Unmanned aerial vehicles (UAV's) can stay over the target areas for long periods of time; they can relay real-time data to the controllers hundreds of miles away; they create no risk for pilot losses; and they are relatively cheap. And most recently, some have been configured to fire missiles at targets as soon as the targets are acquired.
There is considerable controversy as to whether or not the Department of Defense should spend money on new fighters or on new long range artillery pieces for that matter. The debate centers on the threat. What country possesses the means to counter existing systems such as the F-14, F-15 and F-16 for example? That may just be the wrong question.
The more correct question may be: what nation may possess systems to counter our technology a decade from now? Who knows? Who predicted that commercial airliners would be hijacked and rammed into large buildings killing thousands?
Russia, China and the European nations are capable of, and are, building sophisticated weapon systems. Just as America does, these nations also sell their high-tech weapons to lesser nations -- nations such as North Korea, Iran, and Iraq for example. How much risk are we willing to take?

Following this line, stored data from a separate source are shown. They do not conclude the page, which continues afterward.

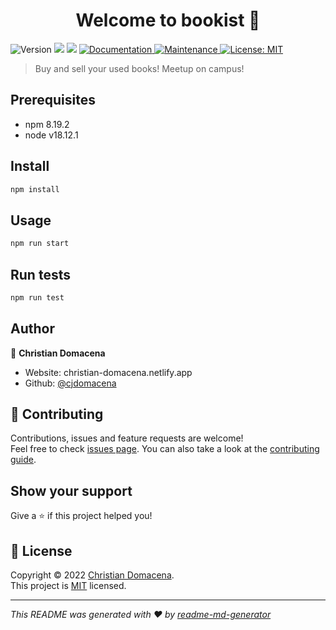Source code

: <h1 align="center">Welcome to bookist 👋</h1>
<p>
  <img alt="Version" src="https://img.shields.io/badge/version-0.1.0-blue.svg?cacheSeconds=2592000" />
  <img src="https://img.shields.io/badge/npm-8.19.2-blue.svg" />
  <img src="https://img.shields.io/badge/node-v18.12.1-blue.svg" />
  <a href="https://github.com/cjdomacena/bookist#readme" target="_blank">
    <img alt="Documentation" src="https://img.shields.io/badge/documentation-yes-brightgreen.svg" />
  </a>
  <a href="https://github.com/cjdomacena/bookist/graphs/commit-activity" target="_blank">
    <img alt="Maintenance" src="https://img.shields.io/badge/Maintained%3F-yes-green.svg" />
  </a>
  <a href="https://github.com/cjdomacena/bookist/blob/master/LICENSE" target="_blank">
    <img alt="License: MIT" src="https://img.shields.io/github/license/cjdomacena/bookist" />
  </a>
</p>

> Buy and sell your used books! Meetup on campus!

## Prerequisites

- npm 8.19.2
- node v18.12.1

## Install

```sh
npm install
```

## Usage

```sh
npm run start
```

## Run tests

```sh
npm run test
```

## Author

👤 **Christian Domacena**

- Website: christian-domacena.netlify.app
- Github: [@cjdomacena](https://github.com/cjdomacena)

## 🤝 Contributing

Contributions, issues and feature requests are welcome!<br />Feel free to check [issues page](https://github.com/cjdomacena/bookist/issues). You can also take a look at the [contributing guide](https://github.com/cjdomacena/bookist/blob/master/CONTRIBUTING.md).

## Show your support

Give a ⭐️ if this project helped you!

## 📝 License

Copyright © 2022 [Christian Domacena](https://github.com/cjdomacena).<br />
This project is [MIT](https://github.com/cjdomacena/bookist/blob/master/LICENSE) licensed.

---

_This README was generated with ❤️ by [readme-md-generator](https://github.com/kefranabg/readme-md-generator)_
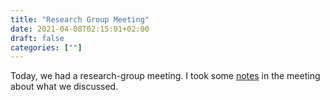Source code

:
 ```yaml
---
title: "Research Group Meeting"
date: 2021-04-08T02:15:01+02:00
draft: false
categories: [""]
---
```


Today, we had a research-group meeting. I took some [notes](/210408/research-group-meeting.html) in the meeting about what we discussed.
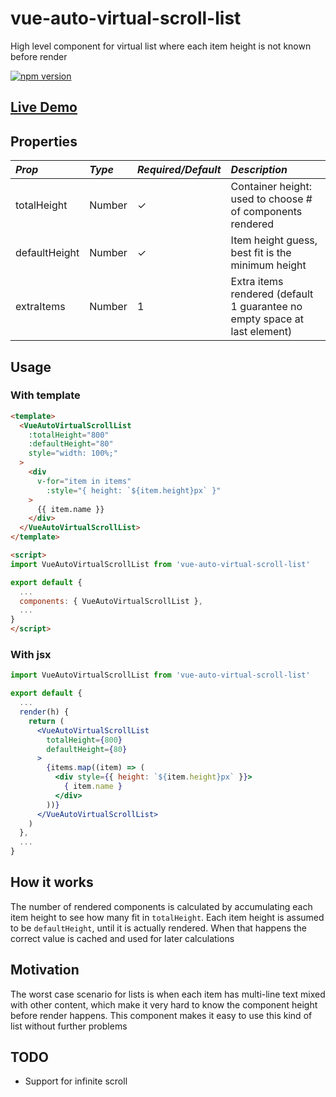 # vue-auto-virtual-scroll-list
High level component for virtual list where each item height is not known before render

[![npm version](https://badge.fury.io/js/vue-auto-virtual-scroll-list.svg)](https://badge.fury.io/js/vue-auto-virtual-scroll-list)

## [Live Demo](https://cristovao-trevisan.github.io/vue-auto-virtual-scroll-list/)

## Properties

*Prop* | *Type* | *Required/Default* | *Description* |
:--- | :--- | :--- | :--- |
| totalHeight | Number | ✓ | Container height: used to choose # of components rendered  |
| defaultHeight | Number | ✓ | Item height guess, best fit is the minimum height |
| extraItems | Number | 1 | Extra items rendered (default 1 guarantee no empty space at last element) |

## Usage

### With template
```html
<template>
  <VueAutoVirtualScrollList
    :totalHeight="800"
    :defaultHeight="80"
    style="width: 100%;"
  >
    <div
      v-for="item in items"
        :style="{ height: `${item.height}px` }"
    >
      {{ item.name }}
    </div>
  </VueAutoVirtualScrollList>
</template>

<script>
import VueAutoVirtualScrollList from 'vue-auto-virtual-scroll-list'

export default {
  ...
  components: { VueAutoVirtualScrollList },
  ...
}
</script>
```

### With jsx
```jsx
import VueAutoVirtualScrollList from 'vue-auto-virtual-scroll-list'

export default {
  ...
  render(h) {
    return (
      <VueAutoVirtualScrollList
        totalHeight={800}
        defaultHeight={80}
      >
        {items.map((item) => (
          <div style={{ height: `${item.height}px` }}>
            { item.name }
          </div>
        ))}
      </VueAutoVirtualScrollList>
    )
  },
  ...
}
```

## How it works

The number of rendered components is calculated by accumulating each item height to see how many fit in
`totalHeight`. Each item height is assumed to be `defaultHeight`, until it is actually rendered.
When that happens the correct value is cached and used for later calculations

## Motivation

The worst case scenario for lists is when each item has multi-line text mixed with
other content, which make it very hard to know the component height before render happens.
This component makes it easy to use this kind of list without further problems

## TODO

* Support for infinite scroll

A very important piece of the legacy/transformation systems is too often overlooked. The mobility forces, such as airlift and air refueling, are in dire need of upgrading and additional aircraft purchase. The bulk of the aerial tankers are 1950s vintage Boeing 707's converted for the tanker role. These aircraft are tired and demand heavy and expensive maintenance with about one-third in depot maintenance at any time.
The C-17 airlifter for troop and cargo hauling has proved its mettle in the war against terror. But there simply are not enough of them to handle the demands around the globe. The ongoing retirement of the C-141 airlift fleet has left a major void in the flexibility available to handle all the cargo on a global scale. More C-17's are critical if we are to properly support all of the war-fighting CINC's across the globe.
Which will it be -- legacy systems or transformational systems? My take is that we need both. We need to modernize our legacy systems to serve us now and to bridge the gap for the next decade. During that decade transformational systems, such as dramatically improved UAV's, space based sensor platforms, improved command and control systems, and the Army's Land Warrior system can be fielded and made available for combat.
It will not be cheap. It will be necessary.